Stored data entries
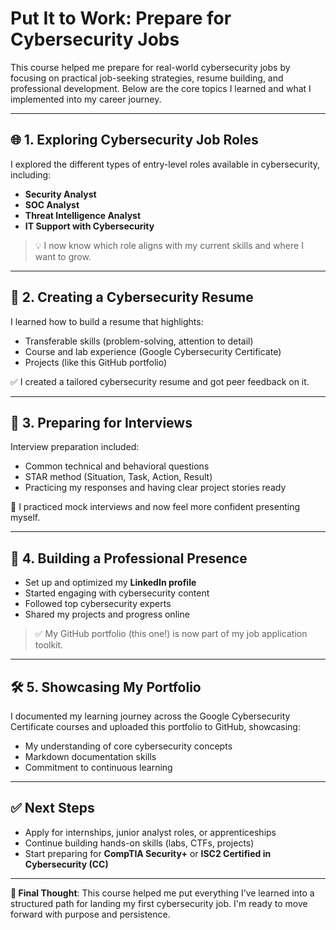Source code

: # Put It to Work: Prepare for Cybersecurity Jobs

This course helped me prepare for real-world cybersecurity jobs by focusing on practical job-seeking strategies, resume building, and professional development. Below are the core topics I learned and what I implemented into my career journey.

---

## 🌐 1. Exploring Cybersecurity Job Roles

I explored the different types of entry-level roles available in cybersecurity, including:

- **Security Analyst**
- **SOC Analyst**
- **Threat Intelligence Analyst**
- **IT Support with Cybersecurity**

> 💡 I now know which role aligns with my current skills and where I want to grow.

---

## 📃 2. Creating a Cybersecurity Resume

I learned how to build a resume that highlights:

- Transferable skills (problem-solving, attention to detail)
- Course and lab experience (Google Cybersecurity Certificate)
- Projects (like this GitHub portfolio)

✅ I created a tailored cybersecurity resume and got peer feedback on it.

---

## 🧪 3. Preparing for Interviews

Interview preparation included:

- Common technical and behavioral questions
- STAR method (Situation, Task, Action, Result)
- Practicing my responses and having clear project stories ready

🎤 I practiced mock interviews and now feel more confident presenting myself.

---

## 📁 4. Building a Professional Presence

- Set up and optimized my **LinkedIn profile**
- Started engaging with cybersecurity content
- Followed top cybersecurity experts
- Shared my projects and progress online

> ✅ My GitHub portfolio (this one!) is now part of my job application toolkit.

---

## 🛠 5. Showcasing My Portfolio

I documented my learning journey across the Google Cybersecurity Certificate courses and uploaded this portfolio to GitHub, showcasing:

- My understanding of core cybersecurity concepts
- Markdown documentation skills
- Commitment to continuous learning

---

## ✅ Next Steps

- Apply for internships, junior analyst roles, or apprenticeships
- Continue building hands-on skills (labs, CTFs, projects)
- Start preparing for **CompTIA Security+** or **ISC2 Certified in Cybersecurity (CC)**

---

**🎯 Final Thought**: This course helped me put everything I’ve learned into a structured path for landing my first cybersecurity job. I'm ready to move forward with purpose and persistence.

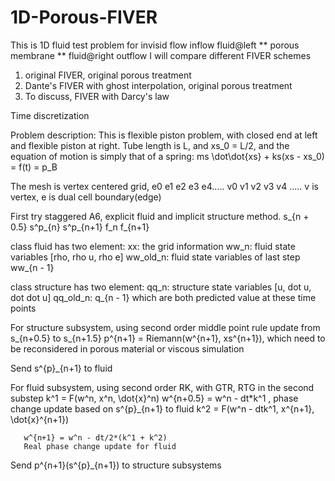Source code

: # 1D-Porous-FIVER


This is 1D fluid test problem for invisid flow
inflow fluid@left ** porous membrane ** fluid@right outflow
I will compare different FIVER schemes


1. original FIVER, original porous treatment
2. Dante's FIVER with ghost interpolation, original porous treatment
3. To discuss, FIVER with Darcy's law



Time discretization


Problem description:
	This is flexible piston problem, with closed end at left and flexible piston at right. Tube length is L, and xs_0 = L/2, and the equation of motion is simply that of a spring:
	ms \dot\dot{xs} + ks(xs - xs_0) = f(t) = p_B

The mesh is vertex centered grid,
        e0     e1     e2     e3     e4.....
    v0      v1     v2     v3     v4 .....
v is vertex, e is dual cell boundary(edge)

First try staggered  A6, explicit fluid and implicit structure method.
                      s_{n + 0.5}
           s^p_{n}                   s^p_{n+1}
           f_n                       f_{n+1}



class fluid has two element:
    xx: the grid information
    ww_n: fluid state variables [rho, rho u, rho e]
    ww_old_n: fluid state variables of last step ww_{n - 1}

class structure has two element:
    qq_n: structure state variables [u, dot u, dot dot u]
    qq_old_n: q_{n - 1}
    which are both predicted value at these time points




   For structure subsystem, using second order middle point rule update from s_{n+0.5} to s_{n+1.5}
       p^{n+1} = Riemann(w^{n+1}, xs^{n+1}), which need to be reconsidered in porous material or viscous simulation



   Send s^{p}_{n+1} to fluid


   For fluid subsystem, using second order RK, with GTR, RTG in the second substep
       k^1 = F(w^n, x^n, \dot{x}^n)
       w^{n+0.5} = w^n - dt*k^1 , phase change update based on s^{p}_{n+1} to fluid
       k^2 = F(w^n - dtk^1, x^{n+1}, \dot{x}^{n+1})

       w^{n+1} = w^n - dt/2*(k^1 + k^2)
       Real phase change update for fluid

   Send p^{n+1}(s^{p}_{n+1}) to structure subsystems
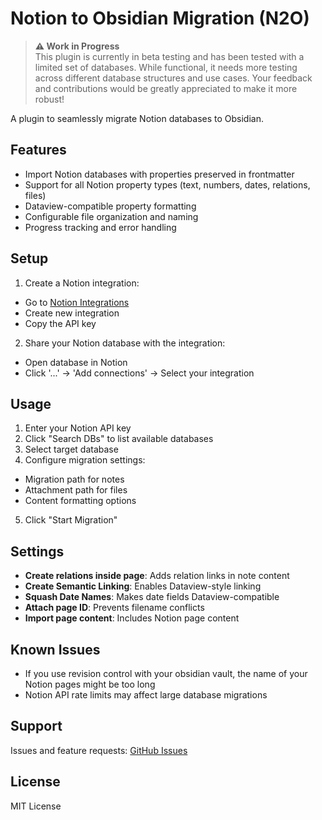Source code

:# Notion to Obsidian Migration (N2O)

> **⚠️ Work in Progress**  
> This plugin is currently in beta testing and has been tested with a limited set of databases. While functional, it needs more testing across different database structures and use cases. Your feedback and contributions would be greatly appreciated to make it more robust!

A plugin to seamlessly migrate Notion databases to Obsidian.

## Features
- Import Notion databases with properties preserved in frontmatter 
- Support for all Notion property types (text, numbers, dates, relations, files)
- Dataview-compatible property formatting
- Configurable file organization and naming
- Progress tracking and error handling

## Setup
1. Create a Notion integration:
  - Go to [Notion Integrations](https://www.notion.so/my-integrations)
  - Create new integration
  - Copy the API key
2. Share your Notion database with the integration:
  - Open database in Notion
  - Click '...' → 'Add connections' → Select your integration

## Usage
1. Enter your Notion API key
2. Click "Search DBs" to list available databases
3. Select target database
4. Configure migration settings:
  - Migration path for notes
  - Attachment path for files
  - Content formatting options
5. Click "Start Migration"

## Settings
- **Create relations inside page**: Adds relation links in note content
- **Create Semantic Linking**: Enables Dataview-style linking
- **Squash Date Names**: Makes date fields Dataview-compatible
- **Attach page ID**: Prevents filename conflicts
- **Import page content**: Includes Notion page content

## Known Issues
- If you use revision control with your obsidian vault, the name of your Notion pages might be too long
- Notion API rate limits may affect large database migrations

## Support
Issues and feature requests: [GitHub Issues](https://github.com/alessandrobelli/notion-to-obsidian/issues)

## License
MIT License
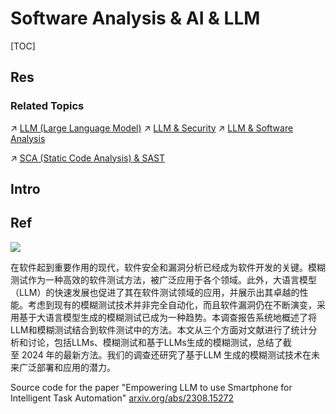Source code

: # Software Analysis & AI & LLM

[TOC]



## Res
### Related Topics
↗ [LLM (Large Language Model)](../../../../🧠%20Computing%20Methodologies/👽%20Artificial%20Intelligence/🔥%20Natural%20Language%20Processing%20(NLP)/🦑%20LLM%20(Large%20Language%20Model)/LLM%20(Large%20Language%20Model).md)
↗ [LLM & Security](../../../🤖%20AI%20x%20Security/LLM%20&%20Security/LLM%20&%20Security.md)
↗ [LLM & Software Analysis](../../../../Academics%20🎓/🗒️%20My%20Academic%20Projects%20Workspace/LLM%20&%20Software%20Analysis/LLM%20&%20Software%20Analysis.md)

↗ [SCA (Static Code Analysis) & SAST](📌%20Software%20Analysis%20Basics%20Methodologies/📌%20SCA%20(Static%20Code%20Analysis)%20&%20SAST/SCA%20(Static%20Code%20Analysis)%20&%20SAST.md)



## Intro



## Ref
[通过大语言模型（LLM）识别与修复风险代码 | 字节跳动无恒实验室]: https://www.anquanke.com/post/id/289615

![](../../../../../../../Assets/Pics/Pasted%20image%2020240324141945.png)

[大模型遇上恶意软件：开启自主威胁时代 | CSDN]: http://t.csdnimg.cn/oI0OY

[👍 大模型与模糊测试进行结合的研究论文汇总｜技术进展]: https://mp.weixin.qq.com/s/DL4pGH-7nPi3eSRD-rlD-w

在软件起到重要作用的现代，软件安全和漏洞分析已经成为软件开发的关键。模糊测试作为一种高效的软件测试方法，被广泛应用于各个领域。此外，大语言模型（LLM）的快速发展也促进了其在软件测试领域的应用，并展示出其卓越的性能。考虑到现有的模糊测试技术并非完全自动化，而且软件漏洞仍在不断演变，采用基于大语言模型生成的模糊测试已成为一种趋势。本调查报告系统地概述了将LLM和模糊测试结合到软件测试中的方法。本文从三个方面对文献进行了统计分析和讨论，包括LLMs、模糊测试和基于LLMs生成的模糊测试，总结了截至 2024 年的最新方法。我们的调查还研究了基于LLM 生成的模糊测试技术在未来广泛部署和应用的潜力。

[🤔 How Effective Are They? Exploring Large Language Model Based Fuzz Driver Generation]: https://ui.adsabs.harvard.edu/abs/2023arXiv230712469Z/abstract

[🤔 AutoDroid | Github]: https://github.com/MobileLLM/AutoDroid

Source code for the paper "Empowering LLM to use Smartphone for Intelligent Task Automation"
[arxiv.org/abs/2308.15272](https://arxiv.org/abs/2308.15272 "https://arxiv.org/abs/2308.15272")

[👍 白泽SAST团队：将LLM织入SAST程序分析流程的实践]: https://mp.weixin.qq.com/s/xUpFyx8pfY8SezE8JGLFmQ

[LLM-Enhanced Static Anlysis for Pracise Identification of Vulnerable OSS Version]: https://arxiv.org/pdf/2408.07321
[AutoSafeCoder: A Multi-Agent Framework for Securing LLM Code Generation through Static Analysis and Fuzz Testing]: https://arxiv.org/abs/2409.10737
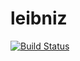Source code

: # leibniz

[![Build Status](https://travis-ci.com/nprindle/leibniz.svg?branch=master)](https://travis-ci.com/nprindle/leibniz)

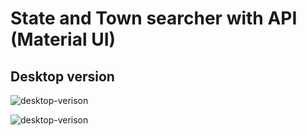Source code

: # State and Town searcher with API (Material UI)

## Desktop version

![desktop-verison](https://i.ibb.co/gM1c0vs/desktop-version.png)

![desktop-verison](https://i.ibb.co/j5Ygcnq/desktop-version2.png)

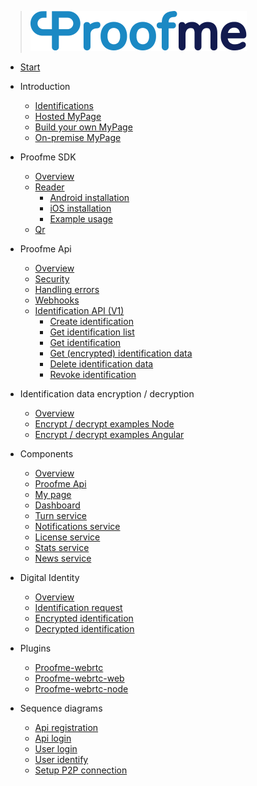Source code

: 
> [![logo](_media/logo.svg)](/#)
<!-- * [test](examples.md) -->
* [Start](/#)
* Introduction
  * [Identifications](intro_identifications.md)
  * [Hosted MyPage](intro_hosted_mypage.md)
  * [Build your own MyPage](intro_byo_mypage.md)
  * [On-premise MyPage](intro_onpremise_mypage.md)

* Proofme SDK
  * [Overview](sdk_overview.md)
  * [Reader](sdk_reader.md)
    * [Android installation](sdk_reader_installation_android.md)
    * [iOS installation](sdk_reader_installation_ios.md)
    * [Example usage](sdk_reader_example_usage.md)
  * [Qr](sdk_qr.md)

* Proofme Api
  * [Overview](api_overview.md)
  * [Security](api_security.md)
  <!-- * [Authentication](api_authentication.md) -->
  <!-- * [Testing](api_testing.md) -->
  <!-- * [Common data types](api_cdt.md) -->
  * [Handling errors](api_errors.md)
  * [Webhooks](api_webhooks.md)
  <!-- * [Pagination](api_pagination.md) -->
  * [Identification API (V1)](v1_id_api.md)
    * [Create identification](v1_id_api_create_identification.md)
    * [Get identification list](v1_id_api_get_identification_list.md)
    * [Get identification](v1_id_api_get_identification.md)
    * [Get (encrypted) identification data](v1_id_api_get_identification_data.md)
    * [Delete identification data](v1_id_api_delete_identification_data.md)
    * [Revoke identification](v1_id_api_revoke_identification.md)

* Identification data encryption / decryption
  * [Overview](identification_data_encryption_overview.md)  
  * [Encrypt / decrypt examples Node](encryption_examples_node.md)
  * [Encrypt / decrypt examples Angular](encryption_examples_angular.md)

* Components
  * [Overview](components_overview.md)
  * [Proofme Api](components_api.md)
  * [My page](components_mypage.md)
  * [Dashboard](components_dashboard.md)
  * [Turn service](components_turn.md)
  * [Notifications service](components_notifications.md)
  * [License service](components_license.md)
  * [Stats service](components_stats.md)
  * [News service](components_news.md)
  <!-- * [Didux node](components_node.md) -->
  
* Digital Identity
  * [Overview](did_overview.md)
  * [Identification request](did_request.md)
  * [Encrypted identification](encrypted_id.md)
  * [Decrypted identification](decrypted_id.md)

* Plugins
  * [Proofme-webrtc](plug-proofme-webrtc.md)
  * [Proofme-webrtc-web](plug-proofme-webrtc-web.md)
  * [Proofme-webrtc-node](plug-proofme-webrtc-node.md)

* Sequence diagrams
  * [Api registration](seq_api_registration.md)
  * [Api login](seq_api_login.md)
  * [User login](seq_user_login.md)
  * [User identify](seq_user_identify.md)
  * [Setup P2P connection](seq_p2p_connection.md)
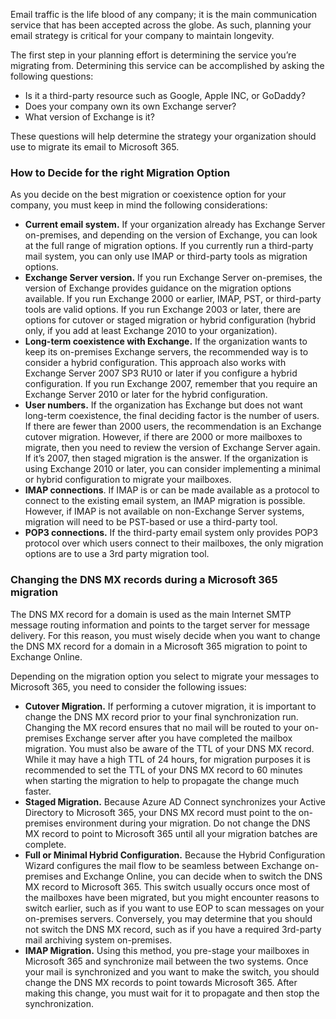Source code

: Email traffic is the life blood of any company; it is the main communication service that has been accepted across the globe. As such, planning your email strategy is critical for your company to maintain longevity.

The first step in your planning effort is determining the service you’re migrating from. Determining this service can be accomplished by asking the following questions:

 *  Is it a third-party resource such as Google, Apple INC, or GoDaddy?
 *  Does your company own its own Exchange server?
 *  What version of Exchange is it?

These questions will help determine the strategy your organization should use to migrate its email to Microsoft 365.

### How to Decide for the right Migration Option

As you decide on the best migration or coexistence option for your company, you must keep in mind the following considerations:

 *  **Current email system.** If your organization already has Exchange Server on-premises, and depending on the version of Exchange, you can look at the full range of migration options. If you currently run a third-party mail system, you can only use IMAP or third-party tools as migration options.
 *  **Exchange Server version.** If you run Exchange Server on-premises, the version of Exchange provides guidance on the migration options available. If you run Exchange 2000 or earlier, IMAP, PST, or third-party tools are valid options. If you run Exchange 2003 or later, there are options for cutover or staged migration or hybrid configuration (hybrid only, if you add at least Exchange 2010 to your organization).
 *  **Long-term coexistence with Exchange.** If the organization wants to keep its on-premises Exchange servers, the recommended way is to consider a hybrid configuration. This approach also works with Exchange Server 2007 SP3 RU10 or later if you configure a hybrid configuration. If you run Exchange 2007, remember that you require an Exchange Server 2010 or later for the hybrid configuration.
 *  **User numbers.** If the organization has Exchange but does not want long-term coexistence, the final deciding factor is the number of users. If there are fewer than 2000 users, the recommendation is an Exchange cutover migration. However, if there are 2000 or more mailboxes to migrate, then you need to review the version of Exchange Server again. If it’s 2007, then staged migration is the answer. If the organization is using Exchange 2010 or later, you can consider implementing a minimal or hybrid configuration to migrate your mailboxes.
 *  **IMAP connections**. If IMAP is or can be made available as a protocol to connect to the existing email system, an IMAP migration is possible. However, if IMAP is not available on non-Exchange Server systems, migration will need to be PST-based or use a third-party tool.
 *  **POP3 connections.** If the third-party email system only provides POP3 protocol over which users connect to their mailboxes, the only migration options are to use a 3rd party migration tool.

### Changing the DNS MX records during a Microsoft 365 migration

The DNS MX record for a domain is used as the main Internet SMTP message routing information and points to the target server for message delivery. For this reason, you must wisely decide when you want to change the DNS MX record for a domain in a Microsoft 365 migration to point to Exchange Online.

Depending on the migration option you select to migrate your messages to Microsoft 365, you need to consider the following issues:

 *  **Cutover Migration.** If performing a cutover migration, it is important to change the DNS MX record prior to your final synchronization run. Changing the MX record ensures that no mail will be routed to your on-premises Exchange server after you have completed the mailbox migration. You must also be aware of the TTL of your DNS MX record. While it may have a high TTL of 24 hours, for migration purposes it is recommended to set the TTL of your DNS MX record to 60 minutes when starting the migration to help to propagate the change much faster.
 *  **Staged Migration.** Because Azure AD Connect synchronizes your Active Directory to Microsoft 365, your DNS MX record must point to the on-premises environment during your migration. Do not change the DNS MX record to point to Microsoft 365 until all your migration batches are complete.
 *  **Full or Minimal Hybrid Configuration.** Because the Hybrid Configuration Wizard configures the mail flow to be seamless between Exchange on-premises and Exchange Online, you can decide when to switch the DNS MX record to Microsoft 365. This switch usually occurs once most of the mailboxes have been migrated, but you might encounter reasons to switch earlier, such as if you want to use EOP to scan messages on your on-premises servers. Conversely, you may determine that you should not switch the DNS MX record, such as if you have a required 3rd-party mail archiving system on-premises.
 *  **IMAP Migration.** Using this method, you pre-stage your mailboxes in Microsoft 365 and synchronize mail between the two systems. Once your mail is synchronized and you want to make the switch, you should change the DNS MX records to point towards Microsoft 365. After making this change, you must wait for it to propagate and then stop the synchronization.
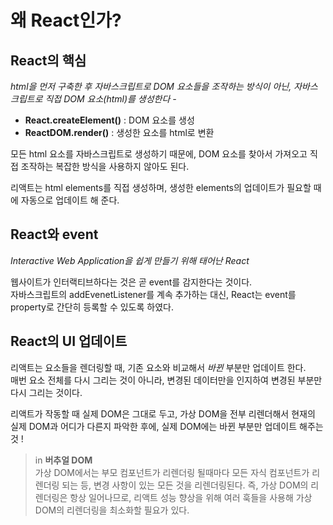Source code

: # 왜 React인가?

## React의 핵심

_html을 먼저 구축한 후 자바스크립트로 DOM 요소들을 조작하는 방식이 아닌, 자바스크립트로 직접 DOM 요소(html)를 생성한다 -_

- **React.createElement()** : DOM 요소를 생성
- **ReactDOM.render()** : 생성한 요소를 html로 변환

모든 html 요소를 자바스크립트로 생성하기 때문에, DOM 요소를 찾아서 가져오고 직접 조작하는 복잡한 방식을 사용하지 않아도 된다.

리액트는 html elements를 직접 생성하며, 생성한 elements의 업데이트가 필요할 때에 자동으로 업데이트 해 준다.

## React와 event

_Interactive Web Application을 쉽게 만들기 위해 태어난 React_

웹사이트가 인터랙티브하다는 것은 곧 event를 감지한다는 것이다.  
자바스크립트의 addEvenetListener를 계속 추가하는 대신, React는 event를 property로 간단히 등록할 수 있도록 하였다.

## React의 UI 업데이트

리액트는 요소들을 렌더링할 때, 기존 요소와 비교해서 _바뀐_ 부분만 업데이트 한다.  
매번 요소 전체를 다시 그리는 것이 아니라, 변경된 데이터만을 인지하여 변경된 부분만 다시 그리는 것이다.

리액트가 작동할 때 실제 DOM은 그대로 두고, 가상 DOM을 전부 리렌더해서 현재의 실제 DOM과 어디가 다른지 파악한 후에, 실제 DOM에는 바뀐 부분만 업데이트 해주는 것 !

> in **버추얼 DOM**  
> 가상 DOM에서는 부모 컴포넌트가 리렌더링 될때마다 모든 자식 컴포넌트가 리렌더링 되는 등, 변경 사항이 있는 모든 것을 리렌더링된다.
> 즉, 가상 DOM의 리렌더링은 항상 일어나므로, 리액트 성능 향상을 위해 여러 훅들을 사용해 가상 DOM의 리렌더링을 최소화할 필요가 있다.
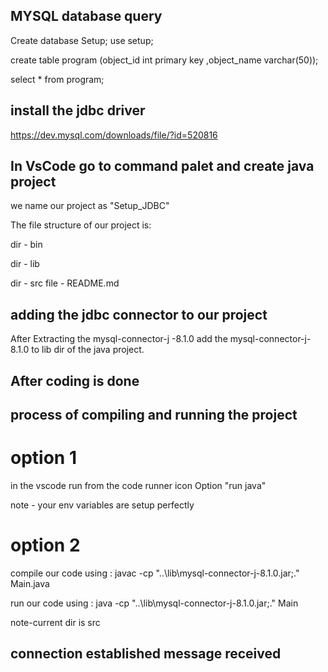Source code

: ## MYSQL database query

Create database Setup;
use setup;

create table program (object_id int primary key ,object_name varchar(50)); 

select * from program;

## install the jdbc driver
https://dev.mysql.com/downloads/file/?id=520816

## In VsCode go to command palet and create java project

we name our project as "Setup_JDBC"

The file structure of our project is:

dir - bin

dir - lib

dir - src
file - README.md
 
## adding the jdbc connector to our project

 After Extracting the mysql-connector-j -8.1.0 add the mysql-connector-j-8.1.0 to lib dir of the java project.

 ## After coding is done 

 ## process of compiling and running the project
# option 1 

 in the vscode run from the code runner icon Option "run java"

note - your env variables are setup perfectly

# option 2

compile our code using : javac -cp "..\lib\mysql-connector-j-8.1.0.jar;."  Main.java



run our code using : java -cp "..\lib\mysql-connector-j-8.1.0.jar;."  Main  


note-current dir is src


## connection established message received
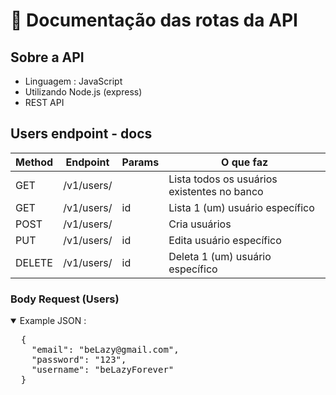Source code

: # 📄 Documentação das rotas da API 

## Sobre a API

 * Linguagem : JavaScript
 * Utilizando Node.js (express)
 * REST API


## Users endpoint - docs

| Method  | Endpoint  | Params        | O que faz   |
| --------------------| ------------- | ----------  | ---------- |
| GET     | /v1/users/|               | Lista todos os usuários existentes no banco |
| GET     | /v1/users/|       id      | Lista 1 (um) usuário específico             | 
| POST    | /v1/users/|               | Cria usuários                               | 
| PUT     | /v1/users/|       id      | Edita usuário específico                    | 
| DELETE  | /v1/users/|       id      | Deleta 1 (um) usuário específico            | 

### Body Request (Users)

<details open>
<summary>Example JSON :</summary>
<pre>
  {
	"email": "beLazy@gmail.com",
	"password": "123",
	"username": "beLazyForever"
  }
</pre>
</details>
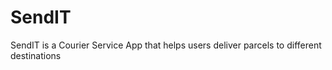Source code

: # SendIT
SendIT is a Courier Service App that helps users deliver parcels to different destinations
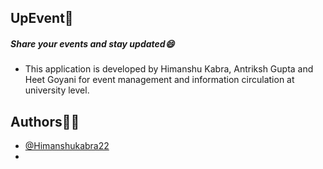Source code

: 
## UpEvent🎉
##### Share your events and stay updated😄
 - This application is developed by Himanshu Kabra, Antriksh Gupta and Heet Goyani for event management and information circulation at university level.
## Authors👨‍💻
- [@Himanshukabra22](https://www.github.com/Himanshukabra22)
-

### Exercise brief
Return only the lines running from the top of the data to the line that holds "I learned how". Include both of those lines, but skip the pictures.

### Expected answer
Source code

: # Put It to Work: Prepare for Cybersecurity Jobs

This course helped me prepare for real-world cybersecurity jobs by focusing on practical job-seeking strategies, resume building, and professional development. Below are the core topics I learned and what I implemented into my career journey.

---

## 🌐 1. Exploring Cybersecurity Job Roles

I explored the different types of entry-level roles available in cybersecurity, including:

- **Security Analyst**
- **SOC Analyst**
- **Threat Intelligence Analyst**
- **IT Support with Cybersecurity**

> 💡 I now know which role aligns with my current skills and where I want to grow.

---

## 📃 2. Creating a Cybersecurity Resume

I learned how to build a resume that highlights:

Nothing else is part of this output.